Work instruction.
Of the entries below, return only those lines from the line with "Given some function" to the line with "Plugging back into our constraint gives us", exactly, both included.
----
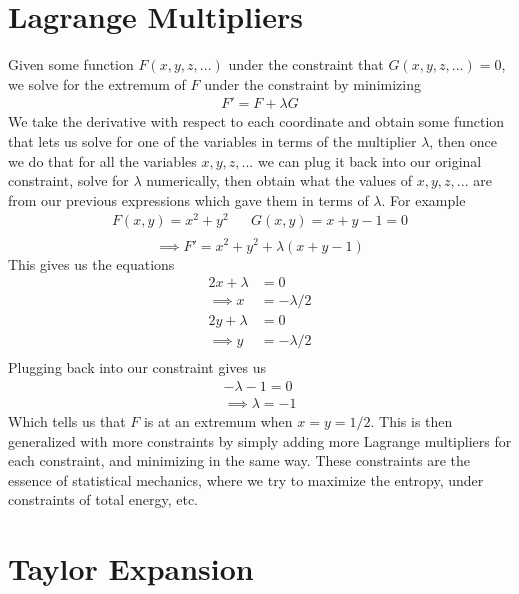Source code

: 



\section{Lagrange Multipliers}\label{lagrange-mult}
Given some function $F(x,y,z,...)$ under the constraint that $G(x,y,z,...) = 0$, we solve for the extremum of $F$ under the constraint by minimizing 
\begin{align}
F' = F + \lambda G
\end{align}
We take the derivative with respect to each coordinate and obtain some function that lets us solve for one of the variables in terms of the multiplier $\lambda$, then once we do that for all the variables $x,y,z,...$ we can plug it back into our original constraint, solve for $\lambda$ numerically, then obtain what the values of $x,y,z,...$ are from our previous expressions which gave them in terms of $\lambda$. For example
\begin{align}
F(x,y) = x^2 + y^2 && G(x,y) = x + y -1 = 0\\
\end{align}
$$\implies F' = x^2 + y^2 + \lambda(x+y-1)$$
This gives us the equations
\begin{align}
2x + \lambda &= 0\\
\implies x &= -\lambda/2\\
2y + \lambda &= 0\\
\implies y &=-\lambda/2\\
\end{align}
Plugging back into our constraint gives us
\begin{align}
-\lambda - 1 = 0\\
\implies \lambda = -1
\end{align}
Which tells us that $F$ is at an extremum when $x = y = 1/2$. This is then generalized with more constraints by simply adding more Lagrange multipliers for each constraint, and minimizing in the same way. These constraints are the essence of statistical mechanics, where we try to maximize the entropy, under constraints of total energy, etc.


\section{Taylor Expansion}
----
Solution below.
Given some function $F(x,y,z,...)$ under the constraint that $G(x,y,z,...) = 0$, we solve for the extremum of $F$ under the constraint by minimizing 
\begin{align}
F' = F + \lambda G
\end{align}
We take the derivative with respect to each coordinate and obtain some function that lets us solve for one of the variables in terms of the multiplier $\lambda$, then once we do that for all the variables $x,y,z,...$ we can plug it back into our original constraint, solve for $\lambda$ numerically, then obtain what the values of $x,y,z,...$ are from our previous expressions which gave them in terms of $\lambda$. For example
\begin{align}
F(x,y) = x^2 + y^2 && G(x,y) = x + y -1 = 0\\
\end{align}
$$\implies F' = x^2 + y^2 + \lambda(x+y-1)$$
This gives us the equations
\begin{align}
2x + \lambda &= 0\\
\implies x &= -\lambda/2\\
2y + \lambda &= 0\\
\implies y &=-\lambda/2\\
\end{align}
Plugging back into our constraint gives us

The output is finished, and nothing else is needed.